### INPUT

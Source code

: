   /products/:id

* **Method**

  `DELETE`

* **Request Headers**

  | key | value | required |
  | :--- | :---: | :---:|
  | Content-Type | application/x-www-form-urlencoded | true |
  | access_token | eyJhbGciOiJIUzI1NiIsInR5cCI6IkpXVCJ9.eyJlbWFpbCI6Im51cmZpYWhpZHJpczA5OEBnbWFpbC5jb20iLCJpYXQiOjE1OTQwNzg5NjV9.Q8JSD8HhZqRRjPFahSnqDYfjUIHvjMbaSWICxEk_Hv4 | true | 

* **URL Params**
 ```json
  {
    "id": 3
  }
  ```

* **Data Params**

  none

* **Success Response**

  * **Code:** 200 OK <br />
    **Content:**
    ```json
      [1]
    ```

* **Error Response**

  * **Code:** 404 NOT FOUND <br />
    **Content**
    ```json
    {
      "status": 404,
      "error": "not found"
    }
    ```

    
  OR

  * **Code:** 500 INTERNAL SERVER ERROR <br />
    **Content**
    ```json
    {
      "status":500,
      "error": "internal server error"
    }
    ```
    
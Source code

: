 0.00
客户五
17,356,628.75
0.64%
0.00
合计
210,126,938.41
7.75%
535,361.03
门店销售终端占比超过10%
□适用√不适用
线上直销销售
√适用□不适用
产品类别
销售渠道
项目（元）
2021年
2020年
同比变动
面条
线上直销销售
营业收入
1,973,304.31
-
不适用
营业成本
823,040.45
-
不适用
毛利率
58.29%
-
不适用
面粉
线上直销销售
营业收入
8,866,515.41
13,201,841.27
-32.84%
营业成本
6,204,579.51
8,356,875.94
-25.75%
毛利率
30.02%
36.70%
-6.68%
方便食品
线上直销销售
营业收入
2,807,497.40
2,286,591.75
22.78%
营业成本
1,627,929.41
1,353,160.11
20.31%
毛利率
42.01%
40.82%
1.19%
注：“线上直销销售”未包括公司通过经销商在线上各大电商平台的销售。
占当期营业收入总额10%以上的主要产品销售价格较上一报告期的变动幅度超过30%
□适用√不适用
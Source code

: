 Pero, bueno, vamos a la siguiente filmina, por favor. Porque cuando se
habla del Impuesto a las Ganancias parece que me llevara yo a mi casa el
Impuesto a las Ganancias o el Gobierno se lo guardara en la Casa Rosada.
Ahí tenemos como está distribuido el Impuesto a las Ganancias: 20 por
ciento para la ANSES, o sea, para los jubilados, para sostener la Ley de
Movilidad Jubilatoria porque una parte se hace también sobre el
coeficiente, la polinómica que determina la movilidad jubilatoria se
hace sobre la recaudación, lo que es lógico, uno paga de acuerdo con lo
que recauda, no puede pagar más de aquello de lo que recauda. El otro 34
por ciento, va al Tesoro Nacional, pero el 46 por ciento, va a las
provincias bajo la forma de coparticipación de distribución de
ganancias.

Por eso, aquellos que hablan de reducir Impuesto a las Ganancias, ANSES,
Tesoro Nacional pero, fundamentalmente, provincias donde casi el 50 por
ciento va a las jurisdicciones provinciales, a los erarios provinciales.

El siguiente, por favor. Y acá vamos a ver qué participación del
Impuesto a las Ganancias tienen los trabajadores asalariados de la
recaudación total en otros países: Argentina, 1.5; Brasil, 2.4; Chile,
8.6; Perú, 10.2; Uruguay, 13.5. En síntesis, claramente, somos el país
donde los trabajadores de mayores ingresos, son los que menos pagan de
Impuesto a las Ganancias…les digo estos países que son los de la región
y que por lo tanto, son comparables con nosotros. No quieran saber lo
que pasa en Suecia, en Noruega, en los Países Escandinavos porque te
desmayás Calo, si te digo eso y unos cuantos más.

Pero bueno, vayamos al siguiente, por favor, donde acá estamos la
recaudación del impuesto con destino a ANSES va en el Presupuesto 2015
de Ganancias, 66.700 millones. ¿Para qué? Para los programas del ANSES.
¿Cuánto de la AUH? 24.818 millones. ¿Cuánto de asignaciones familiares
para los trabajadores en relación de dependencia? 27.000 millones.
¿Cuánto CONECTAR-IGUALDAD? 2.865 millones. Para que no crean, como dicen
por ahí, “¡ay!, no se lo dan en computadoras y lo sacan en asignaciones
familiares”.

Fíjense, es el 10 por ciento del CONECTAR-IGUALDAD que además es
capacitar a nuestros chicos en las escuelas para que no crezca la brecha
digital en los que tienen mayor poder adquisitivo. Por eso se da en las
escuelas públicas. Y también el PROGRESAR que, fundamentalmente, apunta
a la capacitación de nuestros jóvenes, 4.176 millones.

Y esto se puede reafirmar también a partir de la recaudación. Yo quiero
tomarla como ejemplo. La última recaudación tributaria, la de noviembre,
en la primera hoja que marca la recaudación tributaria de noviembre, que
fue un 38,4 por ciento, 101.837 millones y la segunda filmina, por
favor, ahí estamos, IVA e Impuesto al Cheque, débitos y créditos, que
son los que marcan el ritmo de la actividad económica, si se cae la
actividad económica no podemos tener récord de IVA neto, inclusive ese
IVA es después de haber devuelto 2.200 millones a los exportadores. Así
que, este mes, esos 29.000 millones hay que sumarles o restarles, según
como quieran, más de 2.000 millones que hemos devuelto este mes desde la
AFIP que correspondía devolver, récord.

######

[WHAT IS REQUIRED] If a line in the records above holds the string "nuestros", copy it.

[SOLUTION TO THIS PROBLEM]
capacitar a nuestros chicos en las escuelas para que no crezca la brecha
a la capacitación de nuestros jóvenes, 4.176 millones.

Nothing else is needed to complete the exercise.